Wednesday, February 5, 2014

Never puke in a paper bag and other cancer words of wisdom


1. Never puke in a paper bag. Unless, of course, it is an emergency.  I will admit I had one such emergency as I was driving home from work one day.  I felt fine one second and the next second, well, not so much.  All I had in the car was a paper bag, thankfully it was padded with some tissues I had thrown in there earlier.  The bag barely made it home to the garbage can.  I now keep a puke (plastic) bag in my car.


2. Learn the difference between indoor pants, outdoor pants, and indoor/outdoor pants. Yes I said PANTS not PLANTS.

Indoor pants are pajamas or any other pants that are extremely comfortable but it is not socially acceptable to wear out of the house. Another example would be the pants to your birthday suit.

Outdoor pants are your everyday jeans and work pants. Anything you'd want to loosen after Thanksgiving dinner.

Indoor/outdoor pants. You want these, trust me. These are your pants that are so comfortable you can relax around the house in them but it is socially acceptable to wear them out and about. These would be your yoga pants, thick leggings (make sure you can't see your goods when you bend down) and the lovely velour pants popularized by Juicy Couture in the early 2000's (thank you Gela and Pam). These will be your ideal pants for going to treatment and the days post treatment.  Chemo is uncomfortable enough without having a button digging into your belly.

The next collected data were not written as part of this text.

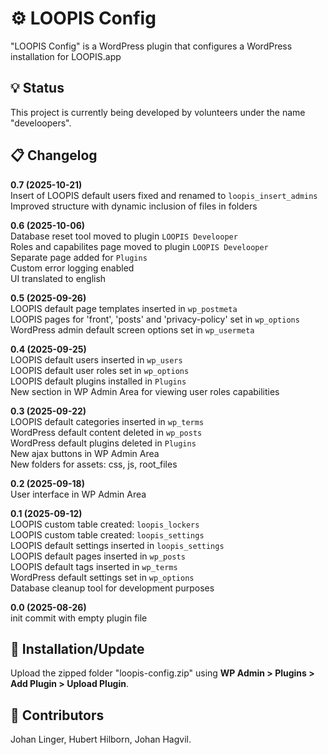 # ⚙ LOOPIS Config
"LOOPIS Config" is a WordPress plugin that configures a WordPress installation for LOOPIS.app<br>

## 💡 Status
This project is currently being developed by volunteers under the name "develoopers".<br>

## 📋 Changelog
**0.7 (2025-10-21)**<br>
Insert of LOOPIS default users fixed and renamed to `loopis_insert_admins`<br>
Improved structure with dynamic inclusion of files in folders<br>

**0.6 (2025-10-06)**<br>
Database reset tool moved to plugin `LOOPIS Develooper`<br>
Roles and capabilites page moved to plugin `LOOPIS Develooper`<br>
Separate page added for `Plugins`<br>
Custom error logging enabled<br>
UI translated to english<br>

**0.5 (2025-09-26)**<br>
LOOPIS default page templates inserted in `wp_postmeta`<br>
LOOPIS pages for 'front', 'posts' and 'privacy-policy' set in `wp_options`<br>
WordPress admin default screen options set in `wp_usermeta`<br>

**0.4 (2025-09-25)**<br>
LOOPIS default users inserted in `wp_users`<br>
LOOPIS default user roles set in `wp_options`<br>
LOOPIS default plugins installed in `Plugins`<br>
New section in WP Admin Area for viewing user roles capabilities<br>

**0.3 (2025-09-22)**<br>
LOOPIS default categories inserted in `wp_terms`<br>
WordPress default content deleted in `wp_posts`<br>
WordPress default plugins deleted in `Plugins`<br>
New ajax buttons in WP Admin Area<br>
New folders for assets: css, js, root_files<br>

**0.2 (2025-09-18)**<br>
User interface in WP Admin Area<br>

**0.1 (2025-09-12)**<br>
LOOPIS custom table created: `loopis_lockers`<br>
LOOPIS custom table created: `loopis_settings`<br>
LOOPIS default settings inserted in `loopis_settings`<br>
LOOPIS default pages inserted in `wp_posts`<br>
LOOPIS default tags inserted in `wp_terms`<br>
WordPress default settings set in `wp_options`<br>
Database cleanup tool for development purposes<br>

**0.0 (2025-08-26)**<br>
init commit with empty plugin file<br>


## 💾 Installation/Update
Upload the zipped folder "loopis-config.zip" using **WP Admin > Plugins > Add Plugin > Upload Plugin**.

## 👤 Contributors
Johan Linger, Hubert Hilborn, Johan Hagvil.<br>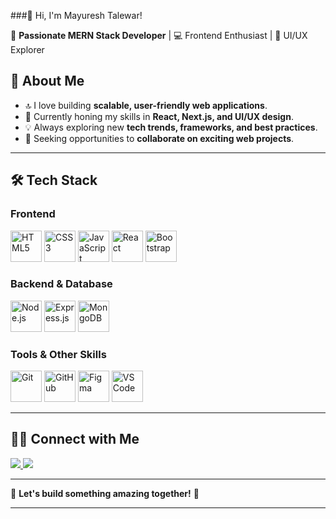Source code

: ###👋 Hi, I'm Mayuresh Talewar!

🚀 **Passionate MERN Stack Developer** | 💻 Frontend Enthusiast | 🎨 UI/UX Explorer  



## 🌟 About Me  

- 🔝 I love building **scalable, user-friendly web applications**.  
- 🌱 Currently honing my skills in **React, Next.js, and UI/UX design**.  
- 💡 Always exploring new **tech trends, frameworks, and best practices**.  
- 🎯 Seeking opportunities to **collaborate on exciting web projects**.  

---

## 🛠 Tech Stack  

### **Frontend**  
<p align="left">
  <img src="https://cdn.worldvectorlogo.com/logos/html-1.svg" alt="HTML5" width="50">
  <img src="https://cdn.worldvectorlogo.com/logos/css-3.svg" alt="CSS3" width="50">
  <img src="https://cdn.worldvectorlogo.com/logos/logo-javascript.svg" alt="JavaScript" width="50">
  <img src="https://cdn.worldvectorlogo.com/logos/react-2.svg" alt="React" width="50">
  <img src="https://cdn.worldvectorlogo.com/logos/bootstrap-5-1.svg" alt="Bootstrap" width="50">
</p>  

### **Backend & Database**  
<p align="left">
  <img src="https://cdn.worldvectorlogo.com/logos/nodejs-icon.svg" alt="Node.js" width="50">
  <img src="https://cdn.worldvectorlogo.com/logos/express-109.svg" alt="Express.js" width="50">
  <img src="https://cdn.worldvectorlogo.com/logos/mongodb-icon-1.svg" alt="MongoDB" width="50">
</p>  

### **Tools & Other Skills**  
<p align="left">
  <img src="https://cdn.worldvectorlogo.com/logos/git-icon.svg" alt="Git" width="50">
  <img src="https://cdn.worldvectorlogo.com/logos/github-icon-1.svg" alt="GitHub" width="50">
  <img src="https://cdn.worldvectorlogo.com/logos/figma-1.svg" alt="Figma" width="50">
  <img src="https://cdn.worldvectorlogo.com/logos/visual-studio-code-1.svg" alt="VS Code" width="50">
</p>  

---


## 👯‍♂️ Connect with Me  

<p align="left">
  <a href="https://www.linkedin.com/in/mayuresh-talewar-06242223a/">
    <img src="https://img.shields.io/badge/LinkedIn-%230077B5.svg?style=for-the-badge&logo=linkedin&logoColor=white">
  </a>
  <a href="mailto:mtalewar2002@gmail.com">
    <img src="https://img.shields.io/badge/Gmail-D14836?style=for-the-badge&logo=gmail&logoColor=white">
  </a>
</p>  

---

🌟 **Let's build something amazing together!** 🚀  

---
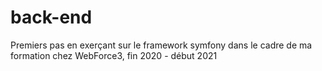 # back-end
Premiers pas en exerçant sur le framework symfony dans le cadre de ma formation chez WebForce3, fin 2020 - début 2021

Are you wondering where sweatpants are? They're not here. My freshman year of high school I realized they always made me have a bad day and feel icky about myself so I swore off wearing them. They have no place in my dresser, on my ass, or on this list.

3. Hair, stop trying to control it. It will do as it pleases. If it wants to fall out, it will. If it wants to grow in white and wild, it will. Don't even try to bargain with it, it won't work. In 5th or 6th grade I fought daily with my hair. I wanted a beautiful wave of bangs to swoop across my forehead (it was the early 90's). Every day we fought. I teased, I sprayed, I begged to no avail. Eventually I bargained. I told my hair I wouldn't force it to do anything as long as it always looked decent. This worked for many years, until the week before my wedding when my hair decided to fall out. C’est la vie.  It’s just hair.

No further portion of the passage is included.